Город замер в недвижимом величии, словно главный его архитектор перестал дышать, завершая свою работу, и забыл вдохнуть в творение жизнь. Храмы и дворцы безмолвствовали, наслаждаясь красотой и изяществом, брусчатка и более современный асфальт были предоставлены сами себе, расстилаясь серыми лентами, обвивая дома причудливыми изгибами, затягивая и без того строгий в своем молчании город в корсет тротуаров и узорных решеток. Вода в жестких ветках каналов тоже не двигалась. Она была черной и тягучей, как если бы её жизнь и прозрачность впитывались в гранит и исчезали навеки в навеки безжизненном городе. Деревья и кусты покрывались в свете заходящего солнца глянцем, приближающиеся сумерки полировали их, как краснодеревщик, уберегающий свои мебель от старения, наносящий слой за слоем прозрачный лак. К листьям не хотелось прикасаться, потому что они казались такими же ненастоящими, как и всё вокруг. Только иногда клеенчатые кроны шевелились, словно забавлялись игрой ненастоящей тени на мостовой, будто ветер существовал лишь для того, чтобы подчеркнуть невозможность что-либо изменить в застывшем одиночестве улиц. Тени, смешавшись на мгновение, возвращались к той точке, откуда столкнул их поток воздуха.
кое-что о Теневой и ПетербургеГончий не любил город. Город был шумным и диким, завязанным на бесконечном переплетении линий. Иногда Хранителю казалось, что он видит те самые нити: красные, синие, бледные и плотные, прерывающиеся и бесконечные, но такое видение было лишь секундным, в мгновение стирающимся за голосами, звуками, самим течением бестолковой человеческой жизни. Гончий вздыхал и продолжал движение по одному ему понятной траектории среди извилистых потоков людской массы, заполонившей северную столицу.
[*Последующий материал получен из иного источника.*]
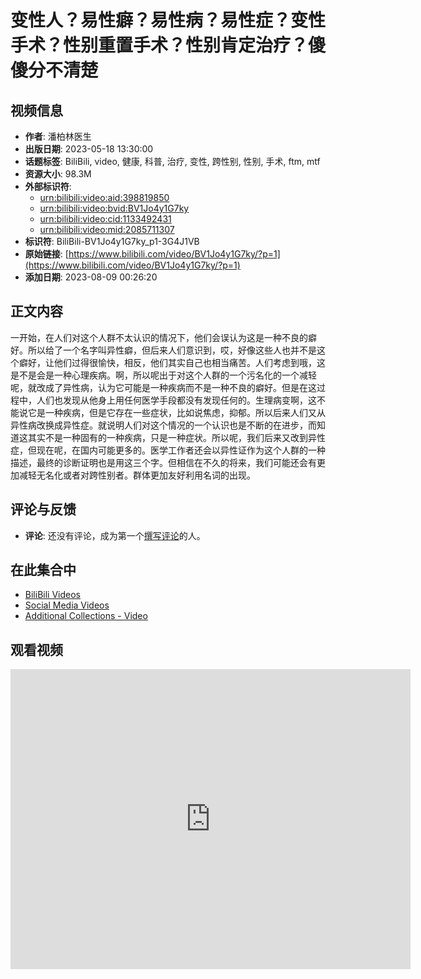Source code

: # 变性人？易性癖？易性病？易性症？变性手术？性别重置手术？性别肯定治疗？傻傻分不清楚

## 视频信息

- **作者**: 潘柏林医生
- **出版日期**: 2023-05-18 13:30:00
- **话题标签**: BiliBili, video, 健康, 科普, 治疗, 变性, 跨性别, 性别, 手术, ftm, mtf
- **资源大小**: 98.3M
- **外部标识符**:
  - [urn:bilibili:video:aid:398819850](https://www.bilibili.com/video/BV1Jo4y1G7ky/?p=1)
  - [urn:bilibili:video:bvid:BV1Jo4y1G7ky](https://www.bilibili.com/video/BV1Jo4y1G7ky/?p=1)
  - [urn:bilibili:video:cid:1133492431](https://www.bilibili.com/video/BV1Jo4y1G7ky/?p=1)
  - [urn:bilibili:video:mid:2085711307](https://www.bilibili.com/video/BV1Jo4y1G7ky/?p=1)
- **标识符**: BiliBili-BV1Jo4y1G7ky_p1-3G4J1VB
- **原始链接**: [https://www.bilibili.com/video/BV1Jo4y1G7ky/?p=1](https://www.bilibili.com/video/BV1Jo4y1G7ky/?p=1)
- **添加日期**: 2023-08-09 00:26:20

## 正文内容

一开始，在人们对这个人群不太认识的情况下，他们会误认为这是一种不良的癖好。所以给了一个名字叫异性癖，但后来人们意识到，哎，好像这些人也并不是这个癖好，让他们过得很愉快，相反，他们其实自己也相当痛苦。人们考虑到哦，这是不是会是一种心理疾病。啊，所以呢出于对这个人群的一个污名化的一个减轻呢，就改成了异性病，认为它可能是一种疾病而不是一种不良的癖好。但是在这过程中，人们也发现从他身上用任何医学手段都没有发现任何的。生理病变啊，这不能说它是一种疾病，但是它存在一些症状，比如说焦虑，抑郁。所以后来人们又从异性病改换成异性症。就说明人们对这个情况的一个认识也是不断的在进步，而知道这其实不是一种固有的一种疾病，只是一种症状。所以呢，我们后来又改到异性症，但现在呢，在国内可能更多的。医学工作者还会以异性证作为这个人群的一种描述，最终的诊断证明也是用这三个字。但相信在不久的将来，我们可能还会有更加减轻无名化或者对跨性别者。群体更加友好利用名词的出现。

## 评论与反馈

- **评论**: 还没有评论，成为第一个[撰写评论](https://archive.org/details/BiliBili-BV1Jo4y1G7ky_p1-3G4J1VB)的人。

## 在此集合中

- [BiliBili Videos](https://details.bilibili_videos)
- [Social Media Videos](https://details.social-media-video)
- [Additional Collections - Video](https://details.additional_collections_video) 

## 观看视频

<iframe src="https://archive.org/embed/BiliBili-BV1Jo4y1G7ky_p1-3G4J1VB" width="640" height="480" frameborder="0" webkitallowfullscreen="true" mozallowfullscreen="true" allowfullscreen></iframe>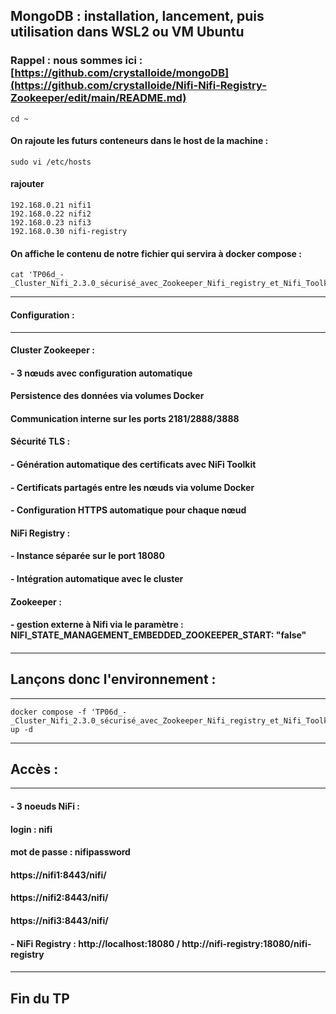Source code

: ## MongoDB : installation, lancement, puis utilisation dans WSL2 ou VM Ubuntu 

### Rappel : nous sommes ici : [https://github.com/crystalloide/mongoDB](https://github.com/crystalloide/Nifi-Nifi-Registry-Zookeeper/edit/main/README.md)

    cd ~

#### On rajoute les futurs conteneurs dans le host de la machine : 
    sudo vi /etc/hosts

#### rajouter 
    192.168.0.21 nifi1
    192.168.0.22 nifi2
    192.168.0.23 nifi3
    192.168.0.30 nifi-registry

#### On affiche le contenu de notre fichier qui servira à docker compose :
    cat 'TP06d_-_Cluster_Nifi_2.3.0_sécurisé_avec_Zookeeper_Nifi_registry_et_Nifi_Toolkit_dans_docker_compose.yml'

______________________________________________________________
#### Configuration :
______________________________________________________________	
####
#### Cluster Zookeeper :
#### - 3 nœuds avec configuration automatique
#### 
#### Persistence des données via volumes Docker
#### 
#### Communication interne sur les ports 2181/2888/3888
#### 
#### Sécurité TLS :
#### - Génération automatique des certificats avec NiFi Toolkit
#### - Certificats partagés entre les nœuds via volume Docker
#### - Configuration HTTPS automatique pour chaque nœud
#### 
#### NiFi Registry :
#### - Instance séparée sur le port 18080
#### - Intégration automatique avec le cluster
#### 
#### Zookeeper : 
#### - gestion externe à Nifi via le paramètre : NIFI_STATE_MANAGEMENT_EMBEDDED_ZOOKEEPER_START: "false"
#### 


______________________________________________________________	
## Lançons donc l'environnement :
______________________________________________________________	
    docker compose -f 'TP06d_-_Cluster_Nifi_2.3.0_sécurisé_avec_Zookeeper_Nifi_registry_et_Nifi_Toolkit_dans_docker_compose.yml' up -d

______________________________________________________________	
## Accès :
______________________________________________________________	
####  - 3 noeuds NiFi :  
#### 					login : 		nifi
#### 					mot de passe : 	nifipassword
#### 
####  					https://nifi1:8443/nifi/
####  					https://nifi2:8443/nifi/
#### 					https://nifi3:8443/nifi/
#### 
#### 
####  - NiFi Registry : http://localhost:18080  / http://nifi-registry:18080/nifi-registry
#### 
______________________________________________________________	

## Fin du TP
Люди сновали слишком быстро, суетились, входили и выходили, наполняли и опустошали, толкали и просачивались, замирали у светофоров и оживали с трелью сигнализаций. Город дышал человеческими вздохами, криками, взглядами, жестами, город внимательно следил за людьми, которые были его душой.
Шпиль пронзал серое небо, которое казалось лишь покрывалом для настоящей высоты. Низкое, прижатое к крышам города несколькими слоями облаков, оно застыло в своей кажущейся неизменности. Конечно, вечных облаков не было в Теневой, светило здесь и солнце, и падал снег, и шел дождь, и бился иногда ветер, но всё это было лишь редким исключением из правила облачности и предгрозовой лиловости повиснувших туч.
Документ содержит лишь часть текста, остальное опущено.